Economic/Financial Abuse and How it Works: A Community Letter

Updated: 7 days ago



Financial

Abuse and How It Works

___

By Kelly Winsa


'A large group behaved in a truculent and brutal manner. While my children were in their presence they spoke of me in the most derogatory terms. Everyone was dipping in. My former partner removed my name from the account, stopped paying the mortgage, and removed the funds (thousands of dollars) leaving arrears. When the first property sold, I paid arrears to keep the second house from foreclosure, and tuition and child care. After eight months the court ordered alimony but my partner would not pay his own bills - they came out of the alimony. Receipts show that he took the family to 1,000. lunch in Montreal, and received 1,000. a month extra in credit card payments from someone he could not name. This is the cycle of economic abuse.'


a pointed finger


At the end of October, 2018, the divorce was at a trial on University Avenue in Toronto.

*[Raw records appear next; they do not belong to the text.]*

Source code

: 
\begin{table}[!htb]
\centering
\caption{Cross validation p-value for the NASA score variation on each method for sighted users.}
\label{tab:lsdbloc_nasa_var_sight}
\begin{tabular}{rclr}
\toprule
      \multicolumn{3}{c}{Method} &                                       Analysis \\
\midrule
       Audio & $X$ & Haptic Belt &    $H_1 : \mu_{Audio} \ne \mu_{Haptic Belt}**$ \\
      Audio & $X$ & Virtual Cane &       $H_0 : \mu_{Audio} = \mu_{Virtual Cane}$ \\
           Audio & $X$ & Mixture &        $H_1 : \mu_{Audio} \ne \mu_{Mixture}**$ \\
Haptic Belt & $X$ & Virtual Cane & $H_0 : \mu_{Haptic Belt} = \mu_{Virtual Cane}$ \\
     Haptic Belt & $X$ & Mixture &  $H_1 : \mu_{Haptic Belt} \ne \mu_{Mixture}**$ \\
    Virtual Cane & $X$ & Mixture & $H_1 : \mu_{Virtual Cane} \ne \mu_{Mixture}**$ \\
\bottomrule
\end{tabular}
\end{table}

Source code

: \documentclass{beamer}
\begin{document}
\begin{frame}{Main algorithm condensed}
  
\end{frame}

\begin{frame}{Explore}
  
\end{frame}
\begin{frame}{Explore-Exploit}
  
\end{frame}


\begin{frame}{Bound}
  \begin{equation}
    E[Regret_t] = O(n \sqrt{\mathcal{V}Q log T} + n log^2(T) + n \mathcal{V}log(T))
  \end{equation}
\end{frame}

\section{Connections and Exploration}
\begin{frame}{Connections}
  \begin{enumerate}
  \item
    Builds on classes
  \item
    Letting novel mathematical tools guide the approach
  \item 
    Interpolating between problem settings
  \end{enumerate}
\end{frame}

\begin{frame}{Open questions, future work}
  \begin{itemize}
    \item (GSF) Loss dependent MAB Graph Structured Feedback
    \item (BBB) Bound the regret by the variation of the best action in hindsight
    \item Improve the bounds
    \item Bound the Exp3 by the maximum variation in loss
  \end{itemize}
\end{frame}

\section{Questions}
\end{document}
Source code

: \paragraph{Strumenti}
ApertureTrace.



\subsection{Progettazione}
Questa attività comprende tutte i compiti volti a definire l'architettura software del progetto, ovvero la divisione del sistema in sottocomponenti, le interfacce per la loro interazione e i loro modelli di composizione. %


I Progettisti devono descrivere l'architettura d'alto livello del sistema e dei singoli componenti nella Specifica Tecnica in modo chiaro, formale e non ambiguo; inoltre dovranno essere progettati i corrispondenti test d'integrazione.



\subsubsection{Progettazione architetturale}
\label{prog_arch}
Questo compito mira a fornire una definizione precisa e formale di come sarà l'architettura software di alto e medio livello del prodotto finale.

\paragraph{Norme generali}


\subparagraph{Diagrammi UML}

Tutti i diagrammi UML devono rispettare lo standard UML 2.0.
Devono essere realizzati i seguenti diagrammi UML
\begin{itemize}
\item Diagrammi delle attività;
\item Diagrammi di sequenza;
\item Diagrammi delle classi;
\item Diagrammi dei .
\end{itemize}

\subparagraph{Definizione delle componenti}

One situation that illustrates the pattern, occurred at the end.


The Hawaiian house (real property) which was jointly owned had not sold. It had been for sale for two years. We were all waiting for it to sell so that we could get on with our lives, I thought.

The house had not been rented during the two years of his management. This was a great loss of income. The house had been renovated and there was a working ohana. ( Hawaiian word which was historically a mother-in-law apartment)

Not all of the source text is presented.